A MarkLogic XQuery module clientlib.xqy is available that provides the same functionality for XQuery applications as is provided for Java applications by ClientLib4J. You include the module in your namespace with the following declaration. Note, the value of the "at" directive must be the location of the clientlib.xqy file within your modules database and may vary from the value shown.
xquery version "1.0-ml"; import module namespace sso = "http://lds.org/code/shared/common/sso/clientlib" at "/auth/_app/module/clientlib.xqy";
Injected Headers Exposed
This module declares variables for each of the headers injected by the SSO environment. The value of these variables is the value passed in for the corresponding header or the empty sequence if the header is not found. The variables available and their corresponding header are:
|Name||Code||Where is it Defined?|
|Lds Account ID||$sso:LDSACCOUNTID||policy-ldsaccountid|
|Sign-In Query Parm||$sso:SIGNIN||policy-signin|
|Sign-out Query Parm||$sso:SIGNOUT||policy-signout|
Cookies, Sessions, and Tokens
As noted in SSO Environment Overview a REST api exists providing SSO services to a applications beyond header injection.

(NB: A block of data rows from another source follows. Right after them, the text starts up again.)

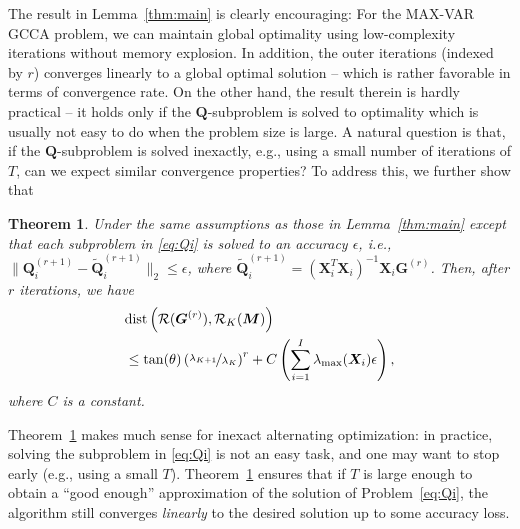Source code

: \documentclass[10pt,journal]{IEEEtran}
\newtheorem{Theorem}{Theorem}
\newtheorem{Remark}{Remark}
\newcommand{\G}{\boldsymbol{G}}
\newcommand{\Q}{\boldsymbol{Q}}
\newcommand{\X}{\boldsymbol{X}}
\begin{document}
The result in Lemma~\ref{thm:main} is clearly encouraging: For the MAX-VAR GCCA problem, we can maintain global optimality using low-complexity iterations without memory explosion.
In addition, the outer iterations (indexed by $r$) converges linearly to a global optimal solution -- which is rather favorable in terms of convergence rate. 
On the other hand, the result therein is hardly practical -- it holds only if the ${\bm Q}$-subproblem is solved to optimality which is usually not easy to do when the problem size is large. 
A natural question is that, if the ${\bm Q}$-subproblem is solved inexactly, e.g., using a small number of iterations of $T$, can we expect similar convergence properties?
To address this, we further show that
\begin{Theorem} \label{thm:main_2}
Under the same assumptions as those in Lemma~\ref{thm:main} except that each subproblem in \eqref{eq:Qi} is solved to an accuracy $\epsilon$, i.e., $\|\Q_i^{(r+1)}-\tilde{\Q}_i^{(r+1)}\|_2 \leq \epsilon$, where $\tilde{\Q}_i^{(r+1)}=(\X_i^T\X_i)^{-1}\X_i\G^{(r)}$. Then, after $r$ iterations, we have
\begin{align}
   &{\rm dist}\left({\cal R}({\bm G}^{(r)}),{\cal R}_K({\bm M})\right) \nonumber\\
   &\leq \tan(\theta)\left(\nicefrac{\lambda_{K+1}}{\lambda_K}\right)^r + C\left(\sum_{i=1}^I\lambda_{\max}(\X_i)\epsilon\right) ,
\end{align}
where $C$ is a constant.
\end{Theorem}
Theorem~\ref{thm:main_2} makes much sense for inexact alternating optimization: in practice, solving the subproblem in \eqref{eq:Qi} is not an easy task, and one may want to stop early (e.g., using a small $T$).
Theorem~\ref{thm:main_2} ensures that if $T$ is large enough to obtain a ``good enough'' approximation
of the solution of Problem~\eqref{eq:Qi}, the algorithm still converges \textit{linearly} to the desired solution up to some accuracy loss.
%
\end{document}

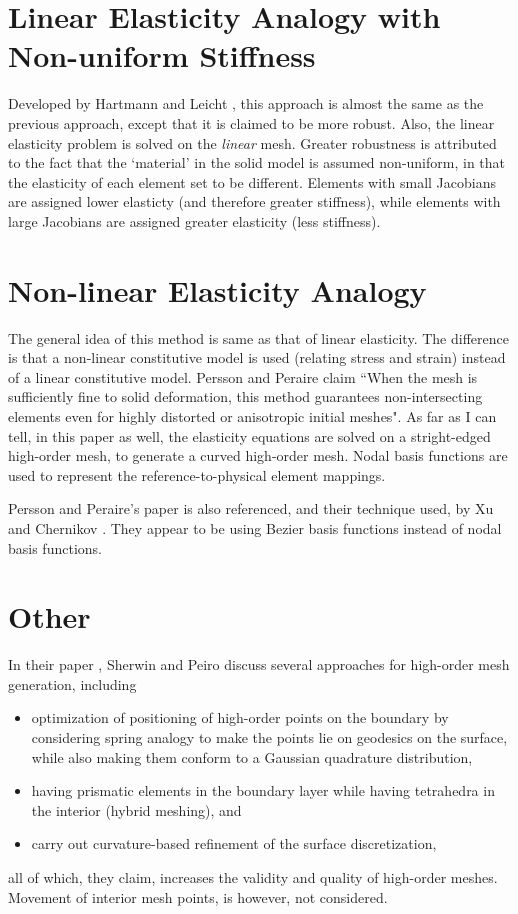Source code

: \documentclass[letterpaper,twoside,11pt]{article}
\begin{document}
\section{Linear Elasticity Analogy with Non-uniform Stiffness}
Developed by Hartmann and Leicht \cite{hartmann}, this approach is almost the same as the previous approach, except that it is claimed to be more robust. Also, the linear elasticity problem is solved on the \emph{linear} mesh. Greater robustness is attributed to the fact that the `material' in the solid model is assumed non-uniform, in that the elasticity of each element set to be different. Elements with small Jacobians are assigned lower elasticty (and therefore greater stiffness), while elements with large Jacobians are assigned greater elasticity (less stiffness).

\section{Non-linear Elasticity Analogy}
The general idea of this method is same as that of linear elasticity. The difference is that a non-linear constitutive model is used (relating stress and strain) instead of a linear constitutive model. Persson and Peraire claim \cite{persson} ``When the mesh is sufficiently fine to solid deformation, this method guarantees non-intersecting elements even for highly distorted or anisotropic initial meshes". As far as I can tell, in this paper as well, the elasticity equations are solved on a stright-edged high-order mesh, to generate a curved high-order mesh. Nodal basis functions are used to represent the reference-to-physical element mappings.

Persson and Peraire's paper is also referenced, and their technique used, by Xu and Chernikov \cite{chernikov}. They appear to be using Bezier basis functions instead of nodal basis functions.

\section{Other}
In their paper \cite{sherwin}, Sherwin and Peiro discuss several approaches for high-order mesh generation, including
\begin{itemize}
\item optimization of positioning of high-order points on the boundary by considering spring analogy to make the points lie on geodesics on the surface, while also making them conform to a Gaussian quadrature distribution,
\item having prismatic elements in the boundary layer while having tetrahedra in the interior (hybrid meshing), and 
\item carry out curvature-based refinement of the surface discretization,
\end{itemize}
all of which, they claim, increases the validity and quality of high-order meshes. Movement of interior mesh points, is however, not considered.
\end{document}
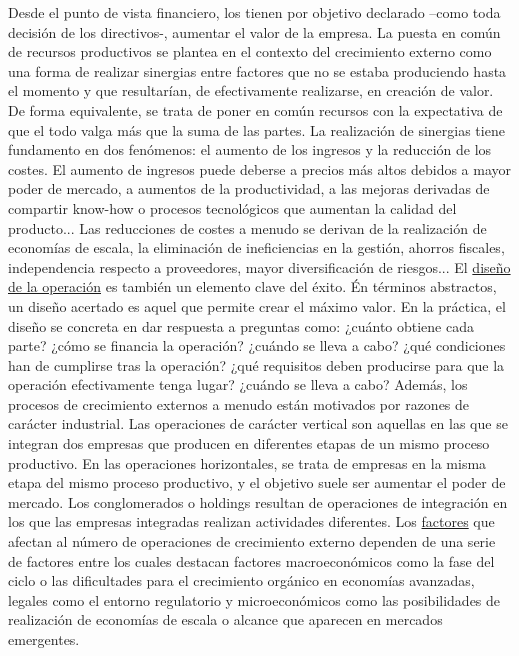 \documentclass{nuevotema}
\begin{document}
Desde el punto de vista financiero, los  tienen por objetivo declarado --como toda decisión de los directivos-, aumentar el valor de la empresa. La puesta en común de recursos productivos se plantea en el contexto del crecimiento externo como una forma de realizar sinergias entre factores que no se estaba produciendo hasta el momento y que resultarían, de efectivamente realizarse, en creación de valor. De forma equivalente, se trata de poner en común recursos con la expectativa de que el todo valga más que la suma de las partes. La realización de sinergias tiene fundamento en dos fenómenos: el aumento de los ingresos y la reducción de los costes. El aumento de ingresos puede deberse a precios más altos debidos a mayor poder de mercado, a aumentos de la productividad, a las mejoras derivadas de compartir know-how o procesos tecnológicos que aumentan la calidad del producto... Las reducciones de costes a menudo se derivan de la realización de economías de escala, la eliminación de ineficiencias en la gestión, ahorros fiscales, independencia respecto a proveedores, mayor diversificación de riesgos... El \underline{diseño de la operación} es también un elemento clave del éxito. Én términos abstractos, un diseño acertado es aquel que permite crear el máximo valor. En la práctica, el diseño se concreta en dar respuesta a preguntas como: ¿cuánto obtiene cada parte? ¿cómo se financia la operación? ¿cuándo se lleva a cabo? ¿qué condiciones han de cumplirse tras la operación? ¿qué requisitos deben producirse para que la operación efectivamente tenga lugar? ¿cuándo se lleva a cabo?  Además, los procesos de crecimiento externos a menudo están motivados por razones de carácter industrial. Las operaciones de carácter vertical son aquellas en las que se integran dos empresas que producen en diferentes etapas de un mismo proceso productivo. En las operaciones horizontales, se trata de empresas en la misma etapa del mismo proceso productivo, y el objetivo suele ser aumentar el poder de mercado. Los conglomerados o holdings resultan de operaciones de integración en los que las empresas integradas realizan actividades diferentes. Los \underline{factores} que afectan al número de operaciones de crecimiento externo dependen de una serie de factores entre los cuales destacan factores macroeconómicos como la fase del ciclo o las dificultades para el crecimiento orgánico en economías avanzadas, legales como el entorno regulatorio y microeconómicos como las posibilidades de realización de economías de escala o alcance que aparecen en mercados emergentes.
\end{document}
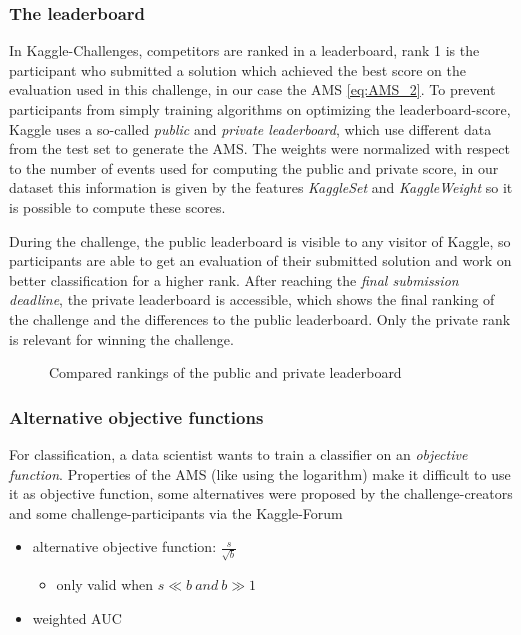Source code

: \subsubsection{The leaderboard}
In Kaggle-Challenges, competitors are ranked in a leaderboard, rank 1 is the participant who submitted a solution which achieved the best score on the evaluation used in this challenge, in our case the AMS \eqref{eq:AMS_2}. To prevent participants from simply training algorithms on optimizing the leaderboard-score, Kaggle uses a so-called \textit{public} and \textit{private leaderboard}, which use different data from the test set to generate the AMS. The weights were normalized with respect to the number of events used for computing the public and private score, in our dataset \cite{higgsData} this information is given by the features \textit{KaggleSet} and \textit{KaggleWeight} so it is possible to compute these scores.


During the challenge, the public leaderboard is visible to any visitor of Kaggle, so participants are able to get an evaluation of their submitted solution and work on better classification for a higher rank.
After reaching the \textit{final submission deadline}, the private leaderboard is accessible, which shows the final ranking of the challenge and the differences to the public leaderboard. Only the private rank is relevant for winning the challenge.

\begin{figure}
	\caption{Compared rankings of the public and private leaderboard}
\end{figure}

\subsubsection{Alternative objective functions}
For classification, a data scientist wants to train a classifier on an \textit{objective function}. Properties of the AMS (like using the logarithm) make it difficult to use it as objective function, some alternatives were proposed by the challenge-creators \cite{higgsPaper} and some challenge-participants via the Kaggle-Forum %

\begin{itemize}
	\item alternative objective function: $ \frac{s}{\sqrt{b}} $
	\begin{itemize}
		\item only valid when $s \ll b \ and \ b \gg 1$
	\end{itemize}
	\item  weighted AUC \cite{diaz14}
\end{itemize}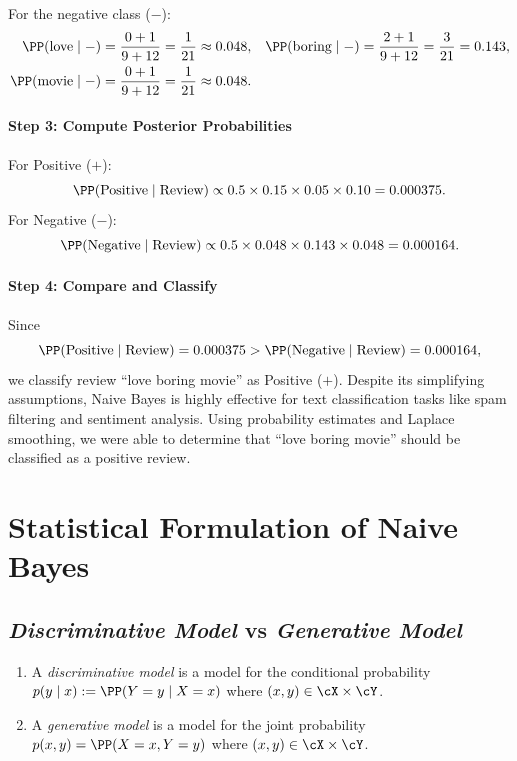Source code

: For the negative class ($-$):
\begin{align}
  \PP(\text{love}\mid -) &= \frac{0+1}{9+12}=\frac{1}{21}\approx 0.048,
  & \PP(\text{boring}\mid -) &= \frac{2+1}{9+12}=\frac{3}{21}=0.143,
    \label{eq:ch6-likel-neg-1}\\
  \PP(\text{movie}\mid -) &= \frac{0+1}{9+12}=\frac{1}{21}\approx 0.048. & &
    \label{eq:ch6-likel-neg-2}
\end{align}

\paragraph{Step 3: Compute Posterior Probabilities}
For Positive ($+$):
\[
  \PP(\text{Positive}\mid\text{Review})\propto
  0.5\times 0.15\times 0.05\times 0.10 = 0.000375.
\]
For Negative ($-$):
\[
  \PP(\text{Negative}\mid\text{Review})\propto
  0.5\times 0.048\times 0.143\times 0.048 = 0.000164.
\]

\paragraph{Step 4: Compare and Classify}
Since
\[
  \PP(\text{Positive}\mid\text{Review})=0.000375 >
  \PP(\text{Negative}\mid\text{Review})=0.000164,
\]
we classify review ``love boring movie'' as Positive ($+$). Despite its
simplifying assumptions, Naive Bayes is highly effective for text
classification tasks like spam filtering and sentiment analysis. Using
probability estimates and Laplace smoothing, we were able to determine that
``love boring movie'' should be classified as a positive review.

\section{Statistical Formulation of Naive Bayes}
\label{sec:ch6-statistical}

\subsection{\emph{Discriminative Model} vs \emph{Generative Model}}
\label{subsec:ch6-disc-vs-gen}

\begin{definition}\label{def:ch6-disc-gen}
\begin{enumerate}
  \item A \emph{discriminative model} is a model for the conditional
        probability $p(y\mid x):=\PP(Y=y\mid X=x)$ where
        $(x,y)\in\cX\times\cY$.
  \item A \emph{generative model} is a model for the joint probability
        $p(x,y)=\PP(X=x,Y=y)$ where $(x,y)\in\cX\times\cY$.
\end{enumerate}
\end{definition}

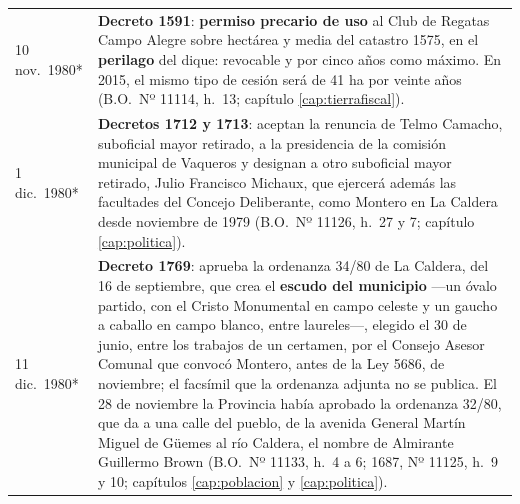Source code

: \begin{longtable}{@{}p{2.7cm}p{10.3cm}@{}}
10 nov.\ 1980* & \textbf{Decreto 1591}: \textbf{permiso precario de uso} al Club de Regatas Campo Alegre sobre hectárea y media del catastro 1575, en el \textbf{perilago} del dique: revocable y por cinco años como máximo. En 2015, el mismo tipo de cesión será de 41 ha por veinte años (B.O.\ Nº 11114, h.\ 13; capítulo \ref{cap:tierrafiscal}). \\
1 dic.\ 1980* & \textbf{Decretos 1712 y 1713}: aceptan la renuncia de Telmo Camacho, suboficial mayor retirado, a la presidencia de la comisión municipal de Vaqueros y designan a otro suboficial mayor retirado, Julio Francisco Michaux, que ejercerá además las facultades del Concejo Deliberante, como Montero en La Caldera desde noviembre de 1979 (B.O.\ Nº 11126, h.\ 27 y 7; capítulo \ref{cap:politica}). \\
11 dic.\ 1980* & \textbf{Decreto 1769}: aprueba la ordenanza 34/80 de La Caldera, del 16 de septiembre, que crea el \textbf{escudo del municipio} ---un óvalo partido, con el Cristo Monumental en campo celeste y un gaucho a caballo en campo blanco, entre laureles---, elegido el 30 de junio, entre los trabajos de un certamen, por el Consejo Asesor Comunal que convocó Montero, antes de la Ley 5686, de noviembre; el facsímil que la ordenanza adjunta no se publica. El 28 de noviembre la Provincia había aprobado la ordenanza 32/80, que da a una calle del pueblo, de la avenida General Martín Miguel de Güemes al río Caldera, el nombre de Almirante Guillermo Brown (B.O.\ Nº 11133, h.\ 4 a 6; 1687, Nº 11125, h.\ 9 y 10; capítulos \ref{cap:poblacion} y \ref{cap:politica}). \\

\end{longtable}

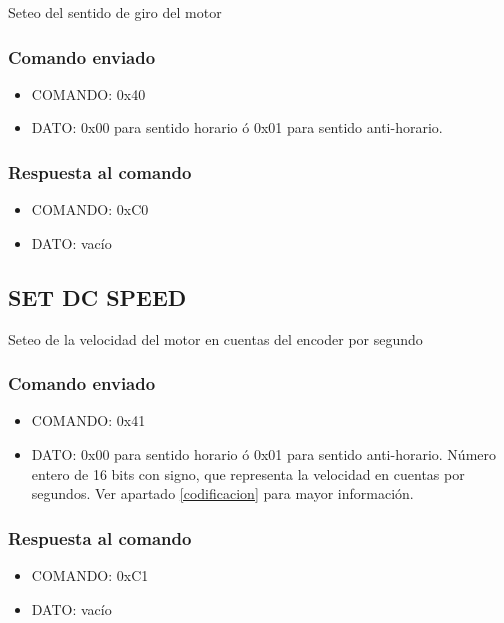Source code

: \documentclass[a4paper,10pt]{article}
\begin{document}
Seteo del sentido de giro del motor

\subsubsection*{Comando enviado}

\begin{itemize}
	\item{COMANDO:} 0x40
	\item{DATO:} 0x00 para sentido horario \'o 0x01 para sentido anti-horario.
\end{itemize}

\subsubsection*{Respuesta al comando}

\begin{itemize}
	\item{COMANDO:} 0xC0
	\item{DATO:} vac\'io
\end{itemize}

\subsection{SET DC SPEED}
\label{set_dc_speed}

Seteo de la velocidad del motor en cuentas del encoder por segundo

\subsubsection*{Comando enviado}

\begin{itemize}
	\item{COMANDO:} 0x41
	\item{DATO:} 0x00 para sentido horario \'o 0x01 para sentido anti-horario.
		N\'umero entero de 16 bits con signo, que representa la velocidad en cuentas por segundos.
		Ver apartado \ref{codificacion} para mayor informaci\'on.
\end{itemize}

\subsubsection*{Respuesta al comando}

\begin{itemize}
	\item{COMANDO:} 0xC1
	\item{DATO:} vac\'io
\end{itemize}
\end{document}
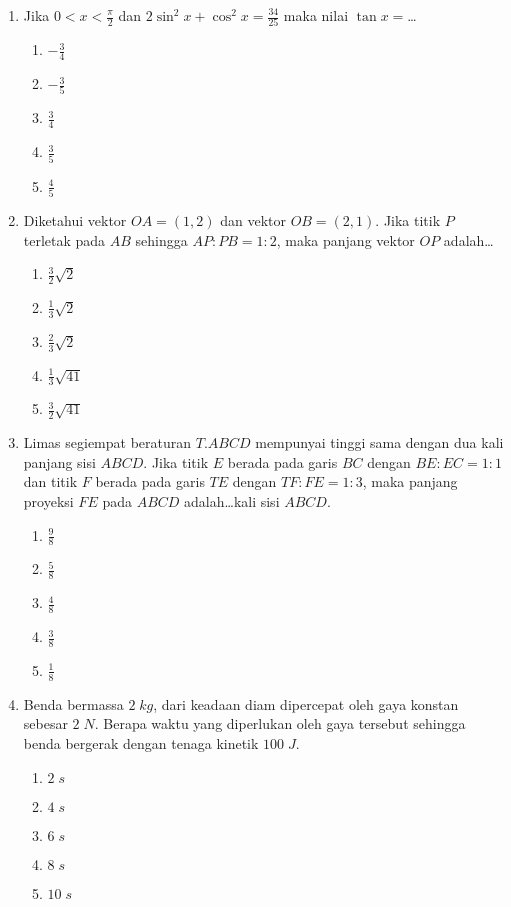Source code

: \documentclass[A4,12PT, english, twocolumn]{journal}
\begin{document}
\begin{enumerate}
\item Jika $0 < x < \frac{\pi}{2}$ dan $2 \sin^2{x} + \cos^2{x} = \frac{34}{25}$ maka nilai $\tan{x}=$\dots
    \begin{enumerate}
        \item $-\frac{3}{4}$
        \item $-\frac{3}{5}$
        \item $\frac{3}{4}$
        \item $\frac{3}{5}$
        \item $\frac{4}{5}$
    \end{enumerate}

\item Diketahui vektor $OA=(1,2)$ dan vektor $OB=(2,1)$. Jika titik $P$ terletak pada $AB$ sehingga $AP : PB = 1 : 2$, maka panjang vektor $OP$ adalah\dots
    \begin{enumerate}
        \item $\frac{3}{2} \sqrt{2}$
        \item $\frac{1}{3} \sqrt{2}$
        \item $\frac{2}{3} \sqrt{2}$
        \item $\frac{1}{3} \sqrt{41}$
        \item $\frac{3}{2} \sqrt{41}$
    \end{enumerate}

\item Limas segiempat beraturan $T.ABCD$ mempunyai tinggi sama dengan dua kali panjang sisi $ABCD$. Jika titik $E$ berada pada garis $BC$ dengan $BE : EC = 1 : 1$ dan titik $F$ berada pada garis $TE$ dengan $TF : FE = 1 : 3$, maka panjang proyeksi $FE$ pada $ABCD$ adalah\dots kali sisi $ABCD$.
    \begin{enumerate}
        \item $\frac{9}{8}$
        \item $\frac{5}{8}$
        \item $\frac{4}{8}$
        \item $\frac{3}{8}$
        \item $\frac{1}{8}$
    \end{enumerate}
    

\newpage
\item Benda bermassa $2 \; kg$, dari keadaan diam dipercepat oleh gaya konstan sebesar $2 \; N$. Berapa waktu yang diperlukan oleh gaya tersebut sehingga benda bergerak dengan tenaga kinetik $100 \; J$.
    \begin{enumerate}
        \item $2 \; s$
        \item $4 \; s$
        \item $6 \; s$
        \item $8 \; s$
        \item $10 \; s$
    \end{enumerate}
  

\end{enumerate}
\end{document}
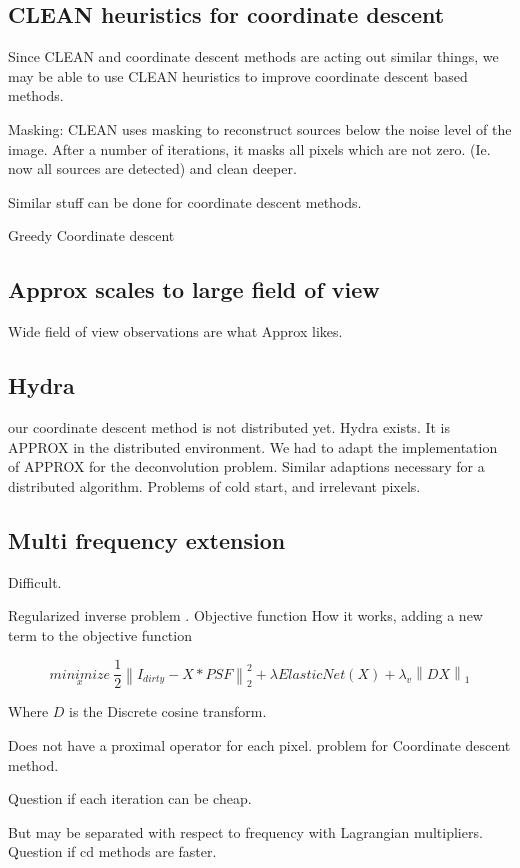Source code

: \subsection{CLEAN heuristics for coordinate descent}
Since CLEAN and coordinate descent methods are acting out similar things, we may be able to use CLEAN heuristics to improve coordinate descent based methods.

Masking: CLEAN uses masking to reconstruct sources below the noise level of the image. After a number of iterations, it masks all pixels which are not zero. (Ie. now all sources are detected) and clean deeper. 

Similar stuff can be done for coordinate descent methods. 

Greedy Coordinate descent

\subsection{Approx scales to large field of view}
Wide field of view observations are what Approx likes.

\subsection{Hydra}
our coordinate descent method is not distributed yet. Hydra exists. It is APPROX in the distributed environment.
We had to adapt the implementation of APPROX for the deconvolution problem. Similar adaptions necessary for a distributed algorithm. Problems of cold start, and irrelevant pixels.





\subsection{Multi frequency extension}\label{discussion:mfs}
Difficult.

Regularized inverse problem  \cite{ferrari2015multi}. Objective function 
How it works, adding a new term to the objective function

\begin{equation}\label{cd:deconv}
\underset{x}{minimize} \: \frac{1}{2} \left \| I_{dirty} - X * PSF \right \|_2^2 + \lambda ElasticNet(X) + \lambda_v \left \| DX \right \|_1
\end{equation}

Where $D$ is the Discrete cosine transform.

Does not have a proximal operator for each pixel. problem for Coordinate descent method.

Question if each iteration can be cheap.

But may be separated with respect to frequency with Lagrangian multipliers. Question if cd methods are faster.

The feature set of the REST serice is exposed by various methods of this module.
The getCookieName() as xs:string method returns the name of the cookie use in the SSO environment to convey the existence or lack of an SSO session. Applications my need to know this if they intend to perform server-side mashup of content from other SSO protected applications. For example, suppose another SSO protected application exposes some REST or SOAP service that your application leverages as part of handling server-side requests. If that service requires authentication then calls to it must include the SSO session cookie. In such a case the Mark Logic application will use a method such as xdmp:http-get to call and retrieve a resource from that service and will have to create the cookie header manually setting its value to that of the SSO cookie.
That brings us to getToken() as xs:string. This method returns the content of the SSO cookie or an empty sequence if the request does not have an SSO cookie. As noted, applications can use this in calling other SSO protected applications. But such could also be used to implement a database "based" cache using the SSO token as the key and scanning for expired sessions periodically to purge items in the cache. How does and application check for expired sessions?
Introducing the module's two session validity evaulation methods. isSessionValid() as xs:boolean answers true only if the current request has an SSO cookie and the value of that cookie represents a currently active session or false otherwise. areTokensValid($tokens as xs:string+) as map:map accepts a sequence of tokens and returns a map whose keys are the token strings and the values are of type xs:boolean indicating if that token represents a currently active session. Both methods leverage the REST api's areTokensValid endpoint and neither call impacts the current state of the session meaning that asking if a token is valid does not affect the session's timeout value.